When the line containing "- Below, the" is found in the data below, copy it and each line after it through the line containing "- Katz's model", exactly and with no others.

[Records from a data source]
*****
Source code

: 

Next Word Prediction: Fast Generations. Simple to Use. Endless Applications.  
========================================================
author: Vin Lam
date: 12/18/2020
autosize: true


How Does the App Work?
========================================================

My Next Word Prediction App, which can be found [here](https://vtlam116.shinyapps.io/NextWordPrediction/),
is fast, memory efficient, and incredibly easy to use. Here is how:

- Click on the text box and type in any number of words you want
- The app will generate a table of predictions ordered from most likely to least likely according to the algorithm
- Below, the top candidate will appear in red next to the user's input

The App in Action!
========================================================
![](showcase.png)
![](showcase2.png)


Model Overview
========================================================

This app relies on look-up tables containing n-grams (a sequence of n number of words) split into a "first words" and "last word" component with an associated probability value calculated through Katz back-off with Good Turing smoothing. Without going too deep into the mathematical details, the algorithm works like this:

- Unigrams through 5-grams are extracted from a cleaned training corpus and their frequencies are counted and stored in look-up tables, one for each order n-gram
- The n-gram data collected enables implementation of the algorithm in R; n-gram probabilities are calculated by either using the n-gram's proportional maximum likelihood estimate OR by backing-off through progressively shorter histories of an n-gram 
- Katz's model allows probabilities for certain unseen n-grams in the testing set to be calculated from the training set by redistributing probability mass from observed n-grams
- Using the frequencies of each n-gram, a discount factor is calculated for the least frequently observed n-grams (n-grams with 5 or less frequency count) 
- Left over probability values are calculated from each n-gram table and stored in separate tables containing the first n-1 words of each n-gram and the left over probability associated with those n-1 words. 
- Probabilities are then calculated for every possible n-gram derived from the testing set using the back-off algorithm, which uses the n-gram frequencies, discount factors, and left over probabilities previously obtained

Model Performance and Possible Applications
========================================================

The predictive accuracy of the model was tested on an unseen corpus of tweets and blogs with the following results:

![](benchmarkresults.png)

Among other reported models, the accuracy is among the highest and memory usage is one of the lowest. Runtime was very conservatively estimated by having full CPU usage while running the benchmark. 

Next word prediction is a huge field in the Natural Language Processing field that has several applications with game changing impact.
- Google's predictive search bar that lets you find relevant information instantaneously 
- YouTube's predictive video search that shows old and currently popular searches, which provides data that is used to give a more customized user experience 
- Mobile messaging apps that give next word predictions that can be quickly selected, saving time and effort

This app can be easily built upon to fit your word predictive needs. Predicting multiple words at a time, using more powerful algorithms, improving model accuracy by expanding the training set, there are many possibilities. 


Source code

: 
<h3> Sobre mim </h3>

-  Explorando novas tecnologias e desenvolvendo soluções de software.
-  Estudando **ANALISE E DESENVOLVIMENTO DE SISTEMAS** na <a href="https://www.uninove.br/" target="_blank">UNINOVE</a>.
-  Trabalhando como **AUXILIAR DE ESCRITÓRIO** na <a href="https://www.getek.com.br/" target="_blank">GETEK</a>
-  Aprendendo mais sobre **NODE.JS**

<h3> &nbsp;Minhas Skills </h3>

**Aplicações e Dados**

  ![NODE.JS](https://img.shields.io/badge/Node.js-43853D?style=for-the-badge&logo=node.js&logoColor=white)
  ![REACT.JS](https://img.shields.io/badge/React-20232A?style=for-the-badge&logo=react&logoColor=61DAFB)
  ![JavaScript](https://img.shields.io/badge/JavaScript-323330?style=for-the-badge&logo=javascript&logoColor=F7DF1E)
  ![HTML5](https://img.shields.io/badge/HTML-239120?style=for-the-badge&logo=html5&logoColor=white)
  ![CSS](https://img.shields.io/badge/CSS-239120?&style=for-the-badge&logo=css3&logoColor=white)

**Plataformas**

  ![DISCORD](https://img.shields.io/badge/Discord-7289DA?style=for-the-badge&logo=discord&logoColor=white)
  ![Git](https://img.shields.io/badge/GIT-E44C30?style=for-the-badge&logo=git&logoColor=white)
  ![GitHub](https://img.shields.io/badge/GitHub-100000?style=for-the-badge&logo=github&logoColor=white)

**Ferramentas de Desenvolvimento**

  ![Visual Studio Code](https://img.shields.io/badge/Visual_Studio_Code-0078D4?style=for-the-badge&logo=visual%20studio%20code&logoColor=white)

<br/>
*****
• RESULT FOR THIS EXERCISE
- Below, the top candidate will appear in red next to the user's input

The App in Action!
========================================================
![](showcase.png)
![](showcase2.png)


Model Overview
========================================================

This app relies on look-up tables containing n-grams (a sequence of n number of words) split into a "first words" and "last word" component with an associated probability value calculated through Katz back-off with Good Turing smoothing. Without going too deep into the mathematical details, the algorithm works like this:

- Unigrams through 5-grams are extracted from a cleaned training corpus and their frequencies are counted and stored in look-up tables, one for each order n-gram
- The n-gram data collected enables implementation of the algorithm in R; n-gram probabilities are calculated by either using the n-gram's proportional maximum likelihood estimate OR by backing-off through progressively shorter histories of an n-gram 
- Katz's model allows probabilities for certain unseen n-grams in the testing set to be calculated from the training set by redistributing probability mass from observed n-grams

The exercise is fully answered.